Problem statement: An acceptable answer repeats exactly the line with "have any plan to make it support." and each line after it through the end of the entries, and includes nothing else.

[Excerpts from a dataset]

══════════

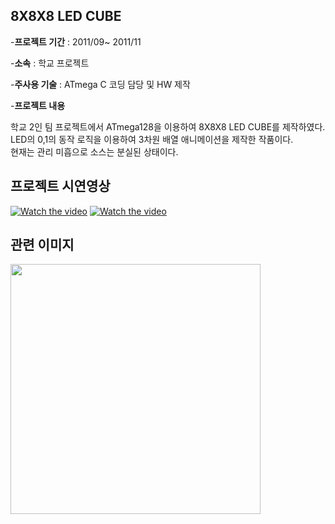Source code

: ## 8X8X8 LED CUBE  
  
  
-**프로젝트 기간** : 2011/09~ 2011/11  

-**소속** : 학교 프로젝트  

-**주사용 기술** : ATmega C 코딩 담당 및 HW 제작
  
  
-**프로젝트 내용**  
  
학교 2인 팀 프로젝트에서 ATmega128을 이용하여 8X8X8 LED CUBE를 제작하였다.  
LED의 0,1의 동작 로직을 이용하여 3차원 배열 애니메이션을 제작한 작품이다.  
현재는 관리 미흡으로 소스는 분실된 상태이다.  


## 프로젝트 시연영상  

[![Watch the video](https://i9.ytimg.com/vi/rE94VHk_h18/1.jpg?sqp=CJ2lmvEF&rs=AOn4CLBkoR4mANVMakUASQey9yZG9jDQcw)](https://youtu.be/rE94VHk_h18)
[![Watch the video](https://i9.ytimg.com/vi/UFd08C3mgf0/mq2.jpg?sqp=CPGomvEF&rs=AOn4CLC2jHqmrtIBDLEHxNTxVq0Wj1AeRw)](https://youtu.be/UFd08C3mgf0)


## 관련 이미지  

<img src="https://user-images.githubusercontent.com/23161645/72779827-8a1e7400-3c60-11ea-93bc-4600d58895ba.jpg" width="400" height="400">
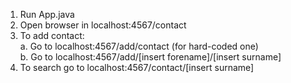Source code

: 1. Run App.java
2. Open browser in localhost:4567/contact
3. To add contact:<br/>
a. Go to localhost:4567/add/contact (for hard-coded one) <br/>
b. Go to localhost:4567/add/[insert forename]/[insert surname]
4. To search go to localhost:4567/contact/[insert surname]

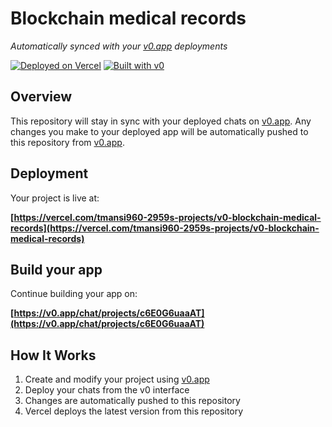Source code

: # Blockchain medical records

*Automatically synced with your [v0.app](https://v0.app) deployments*

[![Deployed on Vercel](https://img.shields.io/badge/Deployed%20on-Vercel-black?style=for-the-badge&logo=vercel)](https://vercel.com/tmansi960-2959s-projects/v0-blockchain-medical-records)
[![Built with v0](https://img.shields.io/badge/Built%20with-v0.app-black?style=for-the-badge)](https://v0.app/chat/projects/c6E0G6uaaAT)

## Overview

This repository will stay in sync with your deployed chats on [v0.app](https://v0.app).
Any changes you make to your deployed app will be automatically pushed to this repository from [v0.app](https://v0.app).

## Deployment

Your project is live at:

**[https://vercel.com/tmansi960-2959s-projects/v0-blockchain-medical-records](https://vercel.com/tmansi960-2959s-projects/v0-blockchain-medical-records)**

## Build your app

Continue building your app on:

**[https://v0.app/chat/projects/c6E0G6uaaAT](https://v0.app/chat/projects/c6E0G6uaaAT)**

## How It Works

1. Create and modify your project using [v0.app](https://v0.app)
2. Deploy your chats from the v0 interface
3. Changes are automatically pushed to this repository
4. Vercel deploys the latest version from this repository
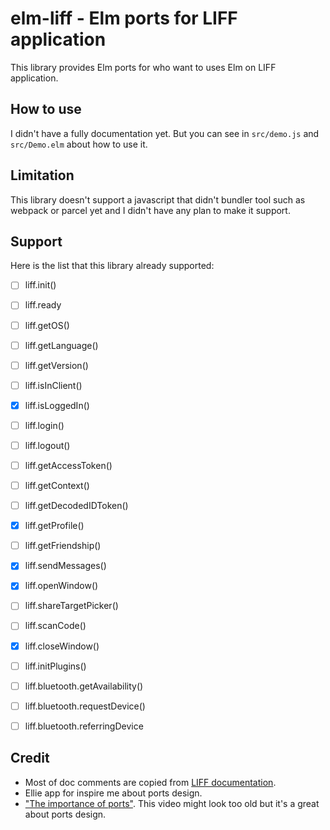 # elm-liff - Elm ports for LIFF application

This library provides Elm ports for who want to uses
Elm on LIFF application.

## How to use

I didn't have a fully documentation yet. But
you can see in `src/demo.js` and `src/Demo.elm` about
how to use it.

## Limitation

This library doesn't support a javascript that didn't 
bundler tool such as webpack or parcel yet and I didn't 
have any plan to make it support.

## Support

Here is the list that this library already supported:

- [ ] liff.init()
- [ ] liff.ready
- [ ] liff.getOS()
- [ ] liff.getLanguage()
- [ ] liff.getVersion()
- [ ] liff.isInClient()
- [x] liff.isLoggedIn()
- [ ] liff.login()
- [ ] liff.logout()
- [ ] liff.getAccessToken()
- [ ] liff.getContext()
- [ ] liff.getDecodedIDToken()
- [x] liff.getProfile()
- [ ] liff.getFriendship()
- [x] liff.sendMessages()
- [x] liff.openWindow()
- [ ] liff.shareTargetPicker()
- [ ] liff.scanCode()
- [x] liff.closeWindow()
- [ ] liff.initPlugins()
- [ ] liff.bluetooth.getAvailability()
- [ ] liff.bluetooth.requestDevice()
- [ ] liff.bluetooth.referringDevice


## Credit

- Most of doc comments are copied from [LIFF documentation](https://developers.line.biz/en/reference/liff/).
- Ellie app for inspire me about ports design. 
- ["The importance of ports"](https://www.youtube.com/channel/UCOpGiN9AkczVjlpGDaBwQrQ). This video might 
  look too old but it's a great about ports design.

══════════

Task solution:
have any plan to make it support.

## Support

Here is the list that this library already supported:

- [ ] liff.init()
- [ ] liff.ready
- [ ] liff.getOS()
- [ ] liff.getLanguage()
- [ ] liff.getVersion()
- [ ] liff.isInClient()
- [x] liff.isLoggedIn()
- [ ] liff.login()
- [ ] liff.logout()
- [ ] liff.getAccessToken()
- [ ] liff.getContext()
- [ ] liff.getDecodedIDToken()
- [x] liff.getProfile()
- [ ] liff.getFriendship()
- [x] liff.sendMessages()
- [x] liff.openWindow()
- [ ] liff.shareTargetPicker()
- [ ] liff.scanCode()
- [x] liff.closeWindow()
- [ ] liff.initPlugins()
- [ ] liff.bluetooth.getAvailability()
- [ ] liff.bluetooth.requestDevice()
- [ ] liff.bluetooth.referringDevice


## Credit

- Most of doc comments are copied from [LIFF documentation](https://developers.line.biz/en/reference/liff/).
- Ellie app for inspire me about ports design. 
- ["The importance of ports"](https://www.youtube.com/channel/UCOpGiN9AkczVjlpGDaBwQrQ). This video might 
  look too old but it's a great about ports design.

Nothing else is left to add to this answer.